To scrape data from authenticated sites, you need to consider three things.
Authenticating mechanisms the sites use, the tools you need to negotiate those mechanisms, and the legal framework regarding the access.
This guide explores tools, techniques, and ethical considerations to responsibly scrape authenticated websites. Let’s dive in.
Note: This article is for informational purposes. ScrapeHero does not scrape data from authenticated sites.
Understanding Authenticated Websites
Authenticated web scraping involves extracting data from websites that require user authentication, such as logging in with a username and password. Some common authentication mechanisms include:
- Basic Authentication: This method requires users to provide a username and password.
- CSRF Tokens: The site also requires a dynamically generated token in addition to the username and password.
- Web Application Firewalls(WAF): WAF analyzes the incoming requests before they reach the web application. It checks for patterns to detect attacks but also poses significant challenges while scraping.
- Multi-Factor Authentication (MFA): Some websites require additional verification steps, such as Time-based One-Time Passwords (TOTP)
Understand these mechanisms to know what tools you’ll need to scrape data from authenticated sites.
Legal and Ethical Considerations
Before you learn how to scrape data from authenticated sites, it’s crucial to understand the legalities surrounding web scraping. Many websites have specific rules regarding automated data extraction, and violating these rules can lead to serious consequences. Here are some key points to consider:
- Robots.txt: Most websites have a robots.txt file that outlines what parts of the site can bots access. Always check this file to see if scraping is allowed. If it explicitly forbids scraping, it’s best to steer clear.
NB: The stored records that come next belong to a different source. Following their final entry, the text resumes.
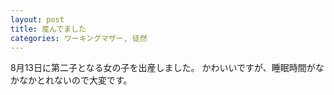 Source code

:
 ```yaml
---
layout: post
title: 産んでました
categories: ワーキングマザー, 徒然
---
```


8月13日に第二子となる女の子を出産しました。
かわいいですが、睡眠時間がなかなかとれないので大変です。


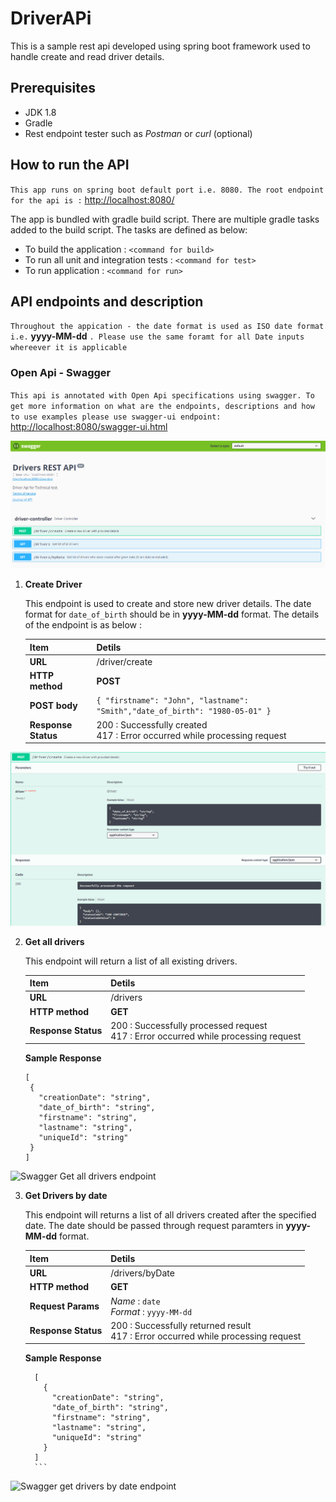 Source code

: # DriverAPi
This is a sample rest api developed using spring boot framework used to handle create and read driver details.

## Prerequisites
* JDK 1.8
* Gradle
* Rest endpoint tester such as *Postman* or *curl* (optional)


## How to run the API

`This app runs on spring boot default port i.e. 8080. The root endpoint for the api is :` [http://localhost:8080/](http://localhost:8080/)

The app is bundled with gradle build script. There are multiple gradle tasks added to the build script. The tasks are defined as below:
* To build the application : ``` <command for build> ```
* To run all unit and integration tests : ``` <command for test> ```
* To run application : ``` <command for run> ```


## API endpoints and description

`Throughout the appication - the date format is used as ISO date format i.e.` **yyyy-MM-dd** `. Please use the same foramt for all Date inputs whereever it is applicable`


### Open Api - Swagger 

`This api is annotated with Open Api specifications using swagger. To get more information on what are the endpoints, descriptions and how to use examples please use swagger-ui endpoint:` [http://localhost:8080/swagger-ui.html](http://localhost:8080/swagger-ui.html)

![Swagger all endpoints](images/swagger-home.png)


1. **Create Driver**

    This endpoint is used to create and store new driver details. The date format for `date_of_birth` should be in **yyyy-MM-dd** format. The details of the endpoint is as below : 

    Item | Detils
    -----|-------
    **URL** | /driver/create 
    **HTTP method** | **POST**
    **POST body** | ```{ "firstname": "John", "lastname": "Smith","date_of_birth": "1980-05-01" }```
    **Response Status** | 200 : Successfully created <br> 417 : Error occurred while processing request

![Swagger create endpoint](images/create.png)


2. **Get all drivers**

    This endpoint will return a list of all existing drivers.

    Item | Detils
    -----|-------
    **URL** | /drivers 
    **HTTP method** | **GET**
    **Response Status** | 200 : Successfully processed request <br> 417 : Error occurred while processing request
    
    **Sample Response**
    ``` 
   [
     {
       "creationDate": "string",
       "date_of_birth": "string",
       "firstname": "string",
       "lastname": "string",
       "uniqueId": "string"
     }
   ] 
   ```
    
![Swagger Get all drivers endpoint](images/get-all.png)

3. **Get Drivers by date**

    This endpoint will returns a list of all drivers created after the specified date. The date should be passed through request paramters in **yyyy-MM-dd** format.
    
    Item | Detils
    -----|-------
    **URL** | /drivers/byDate
    **HTTP method** | **GET**
    **Request Params**| *Name* : `date` <br> *Format* : `yyyy-MM-dd`
    **Response Status** | 200 : Successfully returned result <br> 417 : Error occurred while processing request
    
   **Sample Response**
     ``` 
       [
         {
           "creationDate": "string",
           "date_of_birth": "string",
           "firstname": "string",
           "lastname": "string",
           "uniqueId": "string"
         }
       ] 
       ```
![Swagger get drivers by date endpoint](images/get-bydate.png) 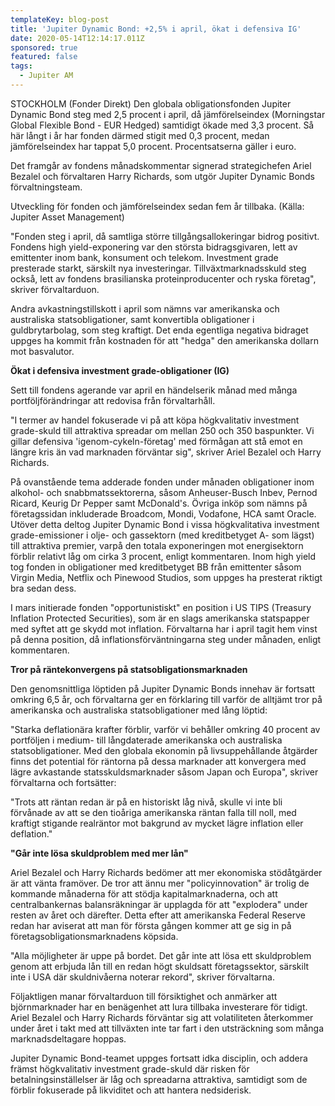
 ```yaml
---
templateKey: blog-post
title: 'Jupiter Dynamic Bond: +2,5% i april, ökat i defensiva IG'
date: 2020-05-14T12:14:17.011Z
sponsored: true
featured: false
tags:
  - Jupiter AM
---
```

STOCKHOLM (Fonder Direkt) Den globala obligationsfonden Jupiter Dynamic Bond steg med 2,5 procent i april, då jämförelseindex (Morningstar Global Flexible Bond - EUR Hedged) samtidigt ökade med 3,3 procent. Så här långt i år har fonden därmed stigit med 0,3 procent, medan jämförelseindex har tappat 5,0 procent. Procentsatserna gäller i euro.

Det framgår av fondens månadskommentar signerad strategichefen Ariel Bezalel och förvaltaren Harry Richards, som utgör Jupiter Dynamic Bonds förvaltningsteam.

Utveckling för fonden och jämförelseindex sedan fem år tillbaka. (Källa: Jupiter Asset Management)

"Fonden steg i april, då samtliga större tillgångsallokeringar bidrog positivt. Fondens high yield-exponering var den största bidragsgivaren, lett av emittenter inom bank, konsument och telekom. Investment grade presterade starkt, särskilt nya investeringar. Tillväxtmarknadsskuld steg också, lett av fondens brasilianska proteinproducenter och ryska företag", skriver förvaltarduon.

Andra avkastningstillskott i april som nämns var amerikanska och australiska statsobligationer, samt konvertibla obligationer i guldbrytarbolag, som steg kraftigt. Det enda egentliga negativa bidraget uppges ha kommit från kostnaden för att "hedga" den amerikanska dollarn mot basvalutor.

**Ökat i defensiva investment grade-obligationer (IG)**

Sett till fondens agerande var april en händelserik månad med många portföljförändringar att redovisa från förvaltarhåll.

"I termer av handel fokuserade vi på att köpa högkvalitativ investment grade-skuld till attraktiva spreadar om mellan 250 och 350 baspunkter. Vi gillar defensiva 'igenom-cykeln-företag' med förmågan att stå emot en längre kris än vad marknaden förväntar sig", skriver Ariel Bezalel och Harry Richards.

På ovanstående tema adderade fonden under månaden obligationer inom alkohol- och snabbmatssektorerna, såsom Anheuser-Busch Inbev, Pernod Ricard, Keurig Dr Pepper samt McDonald's. Övriga inköp som nämns på företagssidan inkluderade Broadcom, Mondi, Vodafone, HCA samt Oracle. Utöver detta deltog Jupiter Dynamic Bond i vissa högkvalitativa investment grade-emissioner i olje- och gassektorn (med kreditbetyget A- som lägst) till attraktiva premier, varpå den totala exponeringen mot energisektorn förblir relativt låg om cirka 3 procent, enligt kommentaren. Inom high yield tog fonden in obligationer med kreditbetyget BB från emittenter såsom Virgin Media, Netflix och Pinewood Studios, som uppges ha presterat riktigt bra sedan dess.

I mars initierade fonden "opportunistiskt" en position i US TIPS (Treasury Inflation Protected Securities), som är en slags amerikanska statspapper med syftet att ge skydd mot inflation. Förvaltarna har i april tagit hem vinst på denna position, då inflationsförväntningarna steg under månaden, enligt kommentaren.

**Tror på räntekonvergens på statsobligationsmarknaden**

Den genomsnittliga löptiden på Jupiter Dynamic Bonds innehav är fortsatt omkring 6,5 år, och förvaltarna ger en förklaring till varför de alltjämt tror på amerikanska och australiska statsobligationer med lång löptid:

"Starka deflationära krafter förblir, varför vi behåller omkring 40 procent av portföljen i medium- till långdaterade amerikanska och australiska statsobligationer. Med den globala ekonomin på livsuppehållande åtgärder finns det potential för räntorna på dessa marknader att konvergera med lägre avkastande statsskuldsmarknader såsom Japan och Europa", skriver förvaltarna och fortsätter:

"Trots att räntan redan är på en historiskt låg nivå, skulle vi inte bli förvånade av att se den tioåriga amerikanska räntan falla till noll, med kraftigt stigande realräntor mot bakgrund av mycket lägre inflation eller deflation."

**"Går inte lösa skuldproblem med mer lån"**

Ariel Bezalel och Harry Richards bedömer att mer ekonomiska stödåtgärder är att vänta framöver. De tror att ännu mer "policyinnovation" är trolig de kommande månaderna för att stödja kapitalmarknaderna, och att centralbankernas balansräkningar är upplagda för att "explodera" under resten av året och därefter. Detta efter att amerikanska Federal Reserve redan har aviserat att man för första gången kommer att ge sig in på företagsobligationsmarknadens köpsida.

"Alla möjligheter är uppe på bordet. Det går inte att lösa ett skuldproblem genom att erbjuda lån till en redan högt skuldsatt företagssektor, särskilt inte i USA där skuldnivåerna noterar rekord", skriver förvaltarna.

Följaktligen manar förvaltarduon till försiktighet och anmärker att björnmarknader har en benägenhet att lura tillbaka investerare för tidigt. Ariel Bezalel och Harry Richards förväntar sig att volatiliteten återkommer under året i takt med att tillväxten inte tar fart i den utsträckning som många marknadsdeltagare hoppas.

Jupiter Dynamic Bond-teamet uppges fortsatt idka disciplin, och addera främst högkvalitativ investment grade-skuld där risken för betalningsinställelser är låg och spreadarna attraktiva, samtidigt som de förblir fokuserade på likviditet och att hantera nedsiderisk. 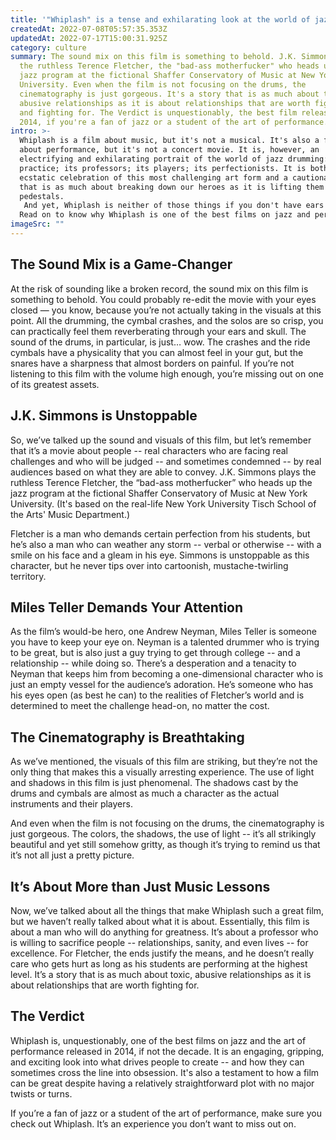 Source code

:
 ```yaml
---
title: '"Whiplash" is a tense and exhilarating look at the world of jazz'
createdAt: 2022-07-08T05:57:35.353Z
updatedAt: 2022-07-17T15:00:31.925Z
category: culture
summary: The sound mix on this film is something to behold. J.K. Simmons plays
  the ruthless Terence Fletcher, the "bad-ass motherfucker" who heads up the
  jazz program at the fictional Shaffer Conservatory of Music at New York
  University. Even when the film is not focusing on the drums, the
  cinematography is just gorgeous. It's a story that is as much about toxic,
  abusive relationships as it is about relationships that are worth fighting for
  and fighting for. The Verdict is unquestionably, the best film released in
  2014, if you're a fan of jazz or a student of the art of performance.
intro: >-
  Whiplash is a film about music, but it's not a musical. It's also a film
  about performance, but it's not a concert movie. It is, however, an
  electrifying and exhilarating portrait of the world of jazz drumming: its
  practice; its professors; its players; its perfectionists. It is both an
  ecstatic celebration of this most challenging art form and a cautionary tale
  that is as much about breaking down our heroes as it is lifting them up on
  pedestals.
   And yet, Whiplash is neither of those things if you don't have ears to hear and eyes to see what director Damien Chazelle so expertly puts right in front of us. Coming out of Sundance with the Audience Award and Best Director laurels, this indie has been getting rave reviews for all the right reasons — which we’ll get into in just a bit -- but it took me two viewings to figure out why that was the case.
  Read on to know why Whiplash is one of the best films on jazz and performance released this year:
imageSrc: ""
---
```


## The Sound Mix is a Game-Changer

At the risk of sounding like a broken record, the sound mix on this film is something to behold. You could probably re-edit the movie with your eyes closed — you know, because you’re not actually taking in the visuals at this point. All the drumming, the cymbal crashes, and the solos are so crisp, you can practically feel them reverberating through your ears and skull.
The sound of the drums, in particular, is just… wow. The crashes and the ride cymbals have a physicality that you can almost feel in your gut, but the snares have a sharpness that almost borders on painful. If you’re not listening to this film with the volume high enough, you’re missing out on one of its greatest assets.

## J.K. Simmons is Unstoppable

So, we’ve talked up the sound and visuals of this film, but let’s remember that it’s a movie about people -- real characters who are facing real challenges and who will be judged -- and sometimes condemned -- by real audiences based on what they are able to convey.
J.K. Simmons plays the ruthless Terence Fletcher, the “bad-ass motherfucker” who heads up the jazz program at the fictional Shaffer Conservatory of Music at New York University. (It's based on the real-life New York University Tisch School of the Arts' Music Department.)

Fletcher is a man who demands certain perfection from his students, but he’s also a man who can weather any storm -- verbal or otherwise -- with a smile on his face and a gleam in his eye. Simmons is unstoppable as this character, but he never tips over into cartoonish, mustache-twirling territory.

## Miles Teller Demands Your Attention

As the film’s would-be hero, one Andrew Neyman, Miles Teller is someone you have to keep your eye on. Neyman is a talented drummer who is trying to be great, but is also just a guy trying to get through college -- and a relationship -- while doing so. There’s a desperation and a tenacity to Neyman that keeps him from becoming a one-dimensional character who is just an empty vessel for the audience’s adoration.
He’s someone who has his eyes open (as best he can) to the realities of Fletcher’s world and is determined to meet the challenge head-on, no matter the cost.

## The Cinematography is Breathtaking

As we’ve mentioned, the visuals of this film are striking, but they’re not the only thing that makes this a visually arresting experience. The use of light and shadows in this film is just phenomenal.
The shadows cast by the drums and cymbals are almost as much a character as the actual instruments and their players.

And even when the film is not focusing on the drums, the cinematography is just gorgeous. The colors, the shadows, the use of light -- it’s all strikingly beautiful and yet still somehow gritty, as though it’s trying to remind us that it’s not all just a pretty picture.

## It’s About More than Just Music Lessons

Now, we’ve talked about all the things that make Whiplash such a great film, but we haven’t really talked about what it is about. Essentially, this film is about a man who will do anything for greatness.
It’s about a professor who is willing to sacrifice people -- relationships, sanity, and even lives -- for excellence. For Fletcher, the ends justify the means, and he doesn’t really care who gets hurt as long as his students are performing at the highest level.
It’s a story that is as much about toxic, abusive relationships as it is about relationships that are worth fighting for.

## The Verdict

Whiplash is, unquestionably, one of the best films on jazz and the art of performance released in 2014, if not the decade. It is an engaging, gripping, and exciting look into what drives people to create -- and how they can sometimes cross the line into obsession. It's also a testament to how a film can be great despite having a relatively straightforward plot with no major twists or turns.

If you’re a fan of jazz or a student of the art of performance, make sure you check out Whiplash. It’s an experience you don’t want to miss out on.
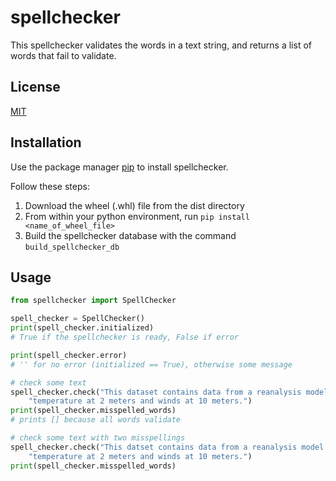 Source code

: # spellchecker

This spellchecker validates the words in a text string, and returns a list of words that fail to validate.

## License

[MIT](https://choosealicense.com/licenses/mit/)

## Installation

Use the package manager [pip](https://pip.pypa.io/en/stable/) to install spellchecker.

Follow these steps:
1. Download the wheel (.whl) file from the dist directory
1. From within your python environment, run `pip install <name_of_wheel_file>`
1. Build the spellchecker database with the command `build_spellchecker_db`


## Usage

```python
from spellchecker import SpellChecker

spell_checker = SpellChecker()
print(spell_checker.initialized)
# True if the spellchecker is ready, False if error

print(spell_checker.error)
# '' for no error (initialized == True), otherwise some message

# check some text
spell_checker.check("This dataset contains data from a reanalysis model. Parameters include "
    "temperature at 2 meters and winds at 10 meters.")
print(spell_checker.misspelled_words)
# prints [] because all words validate

# check some text with two misspellings
spell_checker.check("This datset contains data from a reanalysis model. Parmeters include "
    "temperature at 2 meters and winds at 10 meters.")
print(spell_checker.misspelled_words)
```
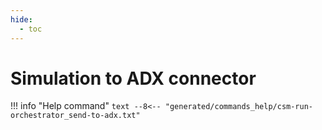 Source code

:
 ```yaml
---
hide:
  - toc
---
```

# Simulation to ADX connector

!!! info "Help command"
    ```text
    --8<-- "generated/commands_help/csm-run-orchestrator_send-to-adx.txt"
    ``` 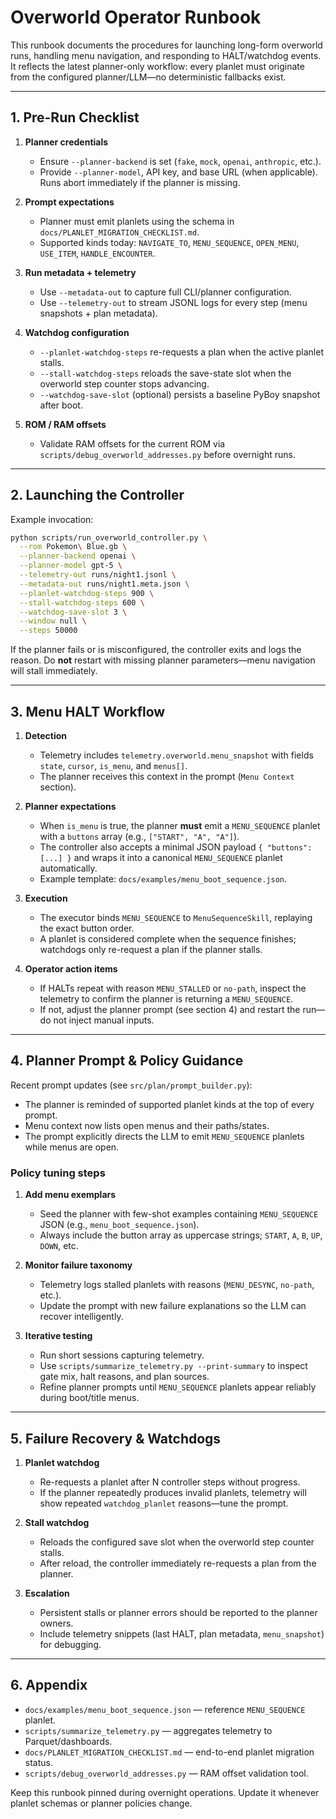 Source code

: # Overworld Operator Runbook

This runbook documents the procedures for launching long-form overworld runs, handling menu navigation, and responding to HALT/watchdog events. It reflects the latest planner-only workflow: every planlet must originate from the configured planner/LLM—no deterministic fallbacks exist.

---

## 1. Pre-Run Checklist

1. **Planner credentials**  
   - Ensure `--planner-backend` is set (`fake`, `mock`, `openai`, `anthropic`, etc.).  
   - Provide `--planner-model`, API key, and base URL (when applicable). Runs abort immediately if the planner is missing.

2. **Prompt expectations**  
   - Planner must emit planlets using the schema in `docs/PLANLET_MIGRATION_CHECKLIST.md`.  
   - Supported kinds today: `NAVIGATE_TO`, `MENU_SEQUENCE`, `OPEN_MENU`, `USE_ITEM`, `HANDLE_ENCOUNTER`.

3. **Run metadata + telemetry**  
   - Use `--metadata-out` to capture full CLI/planner configuration.  
   - Use `--telemetry-out` to stream JSONL logs for every step (menu snapshots + plan metadata).

4. **Watchdog configuration**  
   - `--planlet-watchdog-steps` re-requests a plan when the active planlet stalls.  
   - `--stall-watchdog-steps` reloads the save-state slot when the overworld step counter stops advancing.  
   - `--watchdog-save-slot` (optional) persists a baseline PyBoy snapshot after boot.

5. **ROM / RAM offsets**  
   - Validate RAM offsets for the current ROM via `scripts/debug_overworld_addresses.py` before overnight runs.

---

## 2. Launching the Controller

Example invocation:

```bash
python scripts/run_overworld_controller.py \
  --rom Pokemon\ Blue.gb \
  --planner-backend openai \
  --planner-model gpt-5 \
  --telemetry-out runs/night1.jsonl \
  --metadata-out runs/night1.meta.json \
  --planlet-watchdog-steps 900 \
  --stall-watchdog-steps 600 \
  --watchdog-save-slot 3 \
  --window null \
  --steps 50000
```

If the planner fails or is misconfigured, the controller exits and logs the reason. Do **not** restart with missing planner parameters—menu navigation will stall immediately.

---

## 3. Menu HALT Workflow

1. **Detection**  
   - Telemetry includes `telemetry.overworld.menu_snapshot` with fields `state`, `cursor`, `is_menu`, and `menus[]`.  
   - The planner receives this context in the prompt (`Menu Context` section).

2. **Planner expectations**  
   - When `is_menu` is true, the planner **must** emit a `MENU_SEQUENCE` planlet with a `buttons` array (e.g., `["START", "A", "A"]`).  
   - The controller also accepts a minimal JSON payload `{ "buttons": [...] }` and wraps it into a canonical `MENU_SEQUENCE` planlet automatically.  
   - Example template: `docs/examples/menu_boot_sequence.json`.

3. **Execution**  
   - The executor binds `MENU_SEQUENCE` to `MenuSequenceSkill`, replaying the exact button order.  
   - A planlet is considered complete when the sequence finishes; watchdogs only re-request a plan if the planner stalls.

4. **Operator action items**  
   - If HALTs repeat with reason `MENU_STALLED` or `no-path`, inspect the telemetry to confirm the planner is returning a `MENU_SEQUENCE`.  
   - If not, adjust the planner prompt (see section 4) and restart the run—do not inject manual inputs.

---

## 4. Planner Prompt & Policy Guidance

Recent prompt updates (see `src/plan/prompt_builder.py`):

- The planner is reminded of supported planlet kinds at the top of every prompt.
- Menu context now lists open menus and their paths/states.
- The prompt explicitly directs the LLM to emit `MENU_SEQUENCE` planlets while menus are open.

### Policy tuning steps

1. **Add menu exemplars**  
   - Seed the planner with few-shot examples containing `MENU_SEQUENCE` JSON (e.g., `menu_boot_sequence.json`).  
   - Always include the button array as uppercase strings; `START`, `A`, `B`, `UP`, `DOWN`, etc.

2. **Monitor failure taxonomy**  
   - Telemetry logs stalled planlets with reasons (`MENU_DESYNC`, `no-path`, etc.).  
   - Update the prompt with new failure explanations so the LLM can recover intelligently.

3. **Iterative testing**  
   - Run short sessions capturing telemetry.  
   - Use `scripts/summarize_telemetry.py --print-summary` to inspect gate mix, halt reasons, and plan sources.  
   - Refine planner prompts until `MENU_SEQUENCE` planlets appear reliably during boot/title menus.

---

## 5. Failure Recovery & Watchdogs

1. **Planlet watchdog**  
   - Re-requests a planlet after N controller steps without progress.  
   - If the planner repeatedly produces invalid planlets, telemetry will show repeated `watchdog_planlet` reasons—tune the prompt.

2. **Stall watchdog**  
   - Reloads the configured save slot when the overworld step counter stalls.  
   - After reload, the controller immediately re-requests a plan from the planner.

3. **Escalation**  
   - Persistent stalls or planner errors should be reported to the planner owners.  
   - Include telemetry snippets (last HALT, plan metadata, `menu_snapshot`) for debugging.

---

## 6. Appendix

- `docs/examples/menu_boot_sequence.json` — reference `MENU_SEQUENCE` planlet.  
- `scripts/summarize_telemetry.py` — aggregates telemetry to Parquet/dashboards.  
- `docs/PLANLET_MIGRATION_CHECKLIST.md` — end-to-end planlet migration status.  
- `scripts/debug_overworld_addresses.py` — RAM offset validation tool.

Keep this runbook pinned during overnight operations. Update it whenever planlet schemas or planner policies change.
- Terms of Service: Many websites have terms that prohibit automated data extraction. Ignoring these can lead to account bans or legal trouble. It’s essential to read and understand these terms before proceeding with your scraping efforts.
- Privacy Laws: Laws like GDPR in Europe and CCPA in California have strict rules on handling personal data. If you’re planning to scrape password-protected sites, obtain consent and handle personal data responsibly.
Scrape Data from Authenticated Sites: Python Libraries
Here are some popular Python libraries for web scraping:
- Requests: This library allows you to send HTTP requests easily and manage cookies, making it easier to log in and maintain sessions throughout your scraping session.
- BeautifulSoup: Ideal for parsing HTML once you’ve accessed the content, BeautifulSoup makes it easy to navigate and extract the information you need from web pages.
- Playwright: Essential for interacting with dynamic content that loads via JavaScript; Playwright automates browser actions, allowing you to simulate user interactions on the site.
Besides these libraries for web scraping the code in this tutorial also uses pyotp for handling MFA.
Basic Authentication
For sites using basic authentication, you can simply make a post request to the endpoint with the username and password as the payload.
However, you need to find items to include in your payload. To do so, inspect the login page and go to the network tab.
Enter your username and password and click ‘Login’. The inspect panel will show many requests; click the one named login. Then, go to the payload section to determine the items to include in the payload.
Here’s a function that accepts a login URL, target URL, username, and password and returns the HTML code of the protected page.
def basic_auth_scrape(login_url, target_url, username, password):
"""Basic authentication using requests."""
session = requests.Session()
# Login payload
login_data = {
'email': username,
'password': password
}
# Perform login
response = session.post(login_url, data=login_data)
if response.ok:
# Scrape the target page
protected_page = session.get(target_url)
return protected_page.text
return None
This function:
- Initializes a requests.session() object, which will automatically handle cookies.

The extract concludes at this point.